Con il trattato di Uccialli, Menelik accettava la presenza degli italiani sull'altopiano e conveniva di utilizzare l'Italia come canale di comunicazione di preferenza con i paesi europei. Quest'ultimo riconoscimento viene chiaramente interpretato dagli italiani (ma tradotto nella lingua amarica diversamente) come l'accettazione di un protettorato, e per alcuni anni sarà fonte di controversie fra i due paesi, che costituiranno il casus belli della Campagna d’Africa Orientale del 1895-1896 che si concluderà con la pesante sconfitta subita dall'Italia ad Adua.

Con decreto reale del 1° gennaio 1890, tutti i possedimenti italiani del Mar Rosso sono riuniti ufficialmente sotto una sola amministrazione con il nome di Colonia Eritrea.
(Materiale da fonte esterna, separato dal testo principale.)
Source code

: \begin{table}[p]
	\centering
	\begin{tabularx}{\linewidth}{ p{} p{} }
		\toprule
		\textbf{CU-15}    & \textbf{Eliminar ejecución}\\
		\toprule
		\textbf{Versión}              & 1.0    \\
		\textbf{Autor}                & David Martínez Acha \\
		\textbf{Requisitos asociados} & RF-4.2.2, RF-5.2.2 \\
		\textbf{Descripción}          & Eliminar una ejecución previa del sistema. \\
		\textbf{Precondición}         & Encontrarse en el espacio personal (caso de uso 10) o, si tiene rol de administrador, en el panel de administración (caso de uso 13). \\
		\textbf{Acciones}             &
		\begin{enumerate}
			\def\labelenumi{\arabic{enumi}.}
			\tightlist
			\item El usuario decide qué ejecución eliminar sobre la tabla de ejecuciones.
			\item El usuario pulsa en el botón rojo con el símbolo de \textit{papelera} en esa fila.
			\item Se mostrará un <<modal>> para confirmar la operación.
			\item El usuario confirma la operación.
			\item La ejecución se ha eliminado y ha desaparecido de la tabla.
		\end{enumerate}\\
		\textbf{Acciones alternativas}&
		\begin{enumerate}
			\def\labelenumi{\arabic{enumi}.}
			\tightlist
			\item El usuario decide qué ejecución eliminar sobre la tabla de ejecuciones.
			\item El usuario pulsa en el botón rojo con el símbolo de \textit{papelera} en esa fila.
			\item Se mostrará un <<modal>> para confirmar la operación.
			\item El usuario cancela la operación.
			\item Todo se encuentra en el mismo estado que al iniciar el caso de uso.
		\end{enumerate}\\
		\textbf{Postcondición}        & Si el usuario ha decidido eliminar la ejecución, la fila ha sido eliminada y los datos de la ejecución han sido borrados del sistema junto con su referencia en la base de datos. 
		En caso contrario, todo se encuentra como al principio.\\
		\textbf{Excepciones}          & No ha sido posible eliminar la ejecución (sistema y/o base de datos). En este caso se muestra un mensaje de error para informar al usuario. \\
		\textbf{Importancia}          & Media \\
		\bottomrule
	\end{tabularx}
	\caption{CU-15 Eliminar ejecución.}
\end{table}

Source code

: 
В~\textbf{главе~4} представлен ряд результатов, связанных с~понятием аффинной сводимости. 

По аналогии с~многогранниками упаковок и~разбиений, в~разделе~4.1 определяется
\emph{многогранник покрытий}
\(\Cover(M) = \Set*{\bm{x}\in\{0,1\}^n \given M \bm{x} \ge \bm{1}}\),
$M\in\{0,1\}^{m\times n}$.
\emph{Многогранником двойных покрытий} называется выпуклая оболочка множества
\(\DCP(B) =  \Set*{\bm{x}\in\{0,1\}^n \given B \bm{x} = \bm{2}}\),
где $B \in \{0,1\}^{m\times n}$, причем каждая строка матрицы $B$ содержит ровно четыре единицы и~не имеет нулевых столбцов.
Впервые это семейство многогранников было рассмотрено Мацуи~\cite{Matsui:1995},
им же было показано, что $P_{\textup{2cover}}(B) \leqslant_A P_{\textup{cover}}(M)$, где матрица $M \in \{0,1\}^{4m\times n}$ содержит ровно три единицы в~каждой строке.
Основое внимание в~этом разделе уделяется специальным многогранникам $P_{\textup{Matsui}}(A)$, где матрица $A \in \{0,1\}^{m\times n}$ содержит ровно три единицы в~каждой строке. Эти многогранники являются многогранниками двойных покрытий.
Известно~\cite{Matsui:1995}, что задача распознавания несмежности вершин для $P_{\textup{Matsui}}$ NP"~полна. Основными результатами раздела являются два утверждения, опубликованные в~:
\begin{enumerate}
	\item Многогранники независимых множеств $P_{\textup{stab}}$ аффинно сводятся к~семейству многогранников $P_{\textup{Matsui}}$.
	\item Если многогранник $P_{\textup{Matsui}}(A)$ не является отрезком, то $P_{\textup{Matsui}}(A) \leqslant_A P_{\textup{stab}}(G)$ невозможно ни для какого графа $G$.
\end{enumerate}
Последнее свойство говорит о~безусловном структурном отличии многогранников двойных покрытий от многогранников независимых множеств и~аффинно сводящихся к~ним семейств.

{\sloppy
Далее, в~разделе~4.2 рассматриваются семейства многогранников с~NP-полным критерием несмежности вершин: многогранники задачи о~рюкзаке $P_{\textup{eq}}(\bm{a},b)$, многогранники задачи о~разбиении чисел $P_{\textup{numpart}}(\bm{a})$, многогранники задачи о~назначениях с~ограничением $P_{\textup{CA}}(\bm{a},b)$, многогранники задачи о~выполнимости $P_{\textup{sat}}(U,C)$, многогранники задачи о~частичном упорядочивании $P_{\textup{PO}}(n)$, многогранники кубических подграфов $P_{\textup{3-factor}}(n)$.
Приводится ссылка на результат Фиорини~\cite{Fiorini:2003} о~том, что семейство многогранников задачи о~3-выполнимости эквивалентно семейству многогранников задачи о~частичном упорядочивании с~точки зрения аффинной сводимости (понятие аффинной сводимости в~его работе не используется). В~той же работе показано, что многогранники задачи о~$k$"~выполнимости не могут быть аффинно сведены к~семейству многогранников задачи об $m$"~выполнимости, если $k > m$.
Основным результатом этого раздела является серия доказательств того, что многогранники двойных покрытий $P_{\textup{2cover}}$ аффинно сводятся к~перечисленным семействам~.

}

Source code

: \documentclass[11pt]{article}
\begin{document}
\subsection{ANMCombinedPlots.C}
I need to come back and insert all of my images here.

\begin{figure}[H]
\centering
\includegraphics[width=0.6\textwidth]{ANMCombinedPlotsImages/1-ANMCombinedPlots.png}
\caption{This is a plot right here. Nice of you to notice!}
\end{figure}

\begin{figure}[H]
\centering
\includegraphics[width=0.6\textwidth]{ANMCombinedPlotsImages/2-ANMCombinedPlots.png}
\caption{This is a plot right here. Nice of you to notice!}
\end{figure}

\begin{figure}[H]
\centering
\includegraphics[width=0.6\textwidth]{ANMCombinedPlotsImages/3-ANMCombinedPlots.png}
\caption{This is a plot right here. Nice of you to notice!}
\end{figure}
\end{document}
Crispi intende inoltre estendere ulteriormente i domini coloniali italiani, ma una politica di potenza richiede ingenti spese militari e, di fronte alla possibilità dell’aggravarsi del deficit pubblico, egli chiede al Parlamento un inasprimento fiscale, che gli viene astiosamente rifiutato, portando alla momentanea caduta del suo governo (1891) ed alla sostituzione con il gabinetto dell’opponente di Rudinì.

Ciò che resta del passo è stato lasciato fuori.